- City: Grande Prairie, Alberta, Canada
- League: NWJHL
- Founded: 1994–95
- Home arena: Crosslink County Sportsplex
- Colours: Black, White, Silver
- General manager: Kyle Chapple
- Head coach: Kyle Chapple
- Website: grandeprairiejdakings.com

Franchise history
- 1994–2011: Grande Prairie Wheelers
- 2011–2024: County of Grande Prairie JDA Kings
- 2024–present: County of Grande Prairie Wheat Kings

= County of Grande Prairie Wheat Kings =

The County of Grande Prairie Wheat Kings, formerly the Grande Prairie Wheelers until April 2011 and the County of Grande Grande Prairie Kings until 2024, are a Junior "B" Ice Hockey team based in Grande Prairie, Alberta, Canada. They are members of the North West Junior Hockey League (NWJHL). The Kings moved from the Coca-Cola Centre to the Crosslink Sports Centre in January 2014, which has a capacity of 600.

== History ==
The Kings (formerly the Wheelers) joined the NWJHL when the league began operations in 1994. It took the Kings nearly 20 years to capture their first league championship but did so on March 26, 2013.

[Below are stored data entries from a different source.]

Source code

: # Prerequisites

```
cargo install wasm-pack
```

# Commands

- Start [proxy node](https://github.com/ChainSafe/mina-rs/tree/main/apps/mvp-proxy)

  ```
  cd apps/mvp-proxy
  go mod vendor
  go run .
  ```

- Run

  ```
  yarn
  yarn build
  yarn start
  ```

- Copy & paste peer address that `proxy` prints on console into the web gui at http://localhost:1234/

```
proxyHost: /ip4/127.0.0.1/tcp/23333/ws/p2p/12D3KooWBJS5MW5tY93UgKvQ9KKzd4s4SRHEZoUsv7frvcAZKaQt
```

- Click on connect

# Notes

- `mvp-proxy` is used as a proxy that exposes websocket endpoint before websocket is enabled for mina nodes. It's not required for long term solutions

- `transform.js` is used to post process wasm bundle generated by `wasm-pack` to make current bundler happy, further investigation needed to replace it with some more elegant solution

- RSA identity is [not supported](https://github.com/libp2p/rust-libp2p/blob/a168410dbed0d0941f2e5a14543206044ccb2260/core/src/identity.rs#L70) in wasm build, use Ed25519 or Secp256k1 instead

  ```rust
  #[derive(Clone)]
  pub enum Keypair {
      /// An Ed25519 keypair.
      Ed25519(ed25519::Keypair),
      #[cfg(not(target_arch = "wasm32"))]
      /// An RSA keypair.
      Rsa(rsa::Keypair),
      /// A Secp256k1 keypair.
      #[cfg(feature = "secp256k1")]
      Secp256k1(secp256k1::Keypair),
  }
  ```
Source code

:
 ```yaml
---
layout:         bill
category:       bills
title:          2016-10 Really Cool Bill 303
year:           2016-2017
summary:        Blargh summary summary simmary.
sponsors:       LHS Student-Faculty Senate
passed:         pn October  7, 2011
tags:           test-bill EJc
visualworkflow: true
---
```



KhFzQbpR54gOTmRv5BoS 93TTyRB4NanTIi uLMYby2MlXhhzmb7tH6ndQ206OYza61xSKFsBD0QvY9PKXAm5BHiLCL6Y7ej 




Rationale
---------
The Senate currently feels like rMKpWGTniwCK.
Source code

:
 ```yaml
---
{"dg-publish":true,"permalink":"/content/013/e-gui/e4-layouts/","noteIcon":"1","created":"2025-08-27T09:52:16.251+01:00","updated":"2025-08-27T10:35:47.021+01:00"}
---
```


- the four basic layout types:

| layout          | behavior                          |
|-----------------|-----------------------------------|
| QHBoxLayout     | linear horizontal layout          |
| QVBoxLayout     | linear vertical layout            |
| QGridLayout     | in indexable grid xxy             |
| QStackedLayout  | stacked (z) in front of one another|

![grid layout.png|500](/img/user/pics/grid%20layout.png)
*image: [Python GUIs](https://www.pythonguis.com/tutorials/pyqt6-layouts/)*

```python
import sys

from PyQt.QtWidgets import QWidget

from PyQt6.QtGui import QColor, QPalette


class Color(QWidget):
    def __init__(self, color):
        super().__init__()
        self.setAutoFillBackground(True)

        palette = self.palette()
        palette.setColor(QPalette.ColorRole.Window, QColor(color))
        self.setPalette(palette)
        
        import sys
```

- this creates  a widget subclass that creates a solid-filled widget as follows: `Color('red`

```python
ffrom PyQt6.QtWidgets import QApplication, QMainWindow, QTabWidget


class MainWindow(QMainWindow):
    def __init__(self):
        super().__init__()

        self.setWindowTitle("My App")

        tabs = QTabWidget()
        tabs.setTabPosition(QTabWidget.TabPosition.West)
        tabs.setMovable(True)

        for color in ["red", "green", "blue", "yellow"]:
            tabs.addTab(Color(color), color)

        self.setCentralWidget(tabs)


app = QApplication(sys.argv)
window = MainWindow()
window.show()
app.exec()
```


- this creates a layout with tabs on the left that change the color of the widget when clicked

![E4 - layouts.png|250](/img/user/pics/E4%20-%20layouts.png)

In the 2013-2014 NWJHL season the Kings hosted the Hockey Alberta Investors Group Junior B Provincial Championship. Despite losing the NWJHL finals to the North Peace Navigators, Grande Prairie had already secured a spot as tournament host. The Kings captured a silver medal falling 6 to 0 to the Blackfalds Wranglers in the provincial final.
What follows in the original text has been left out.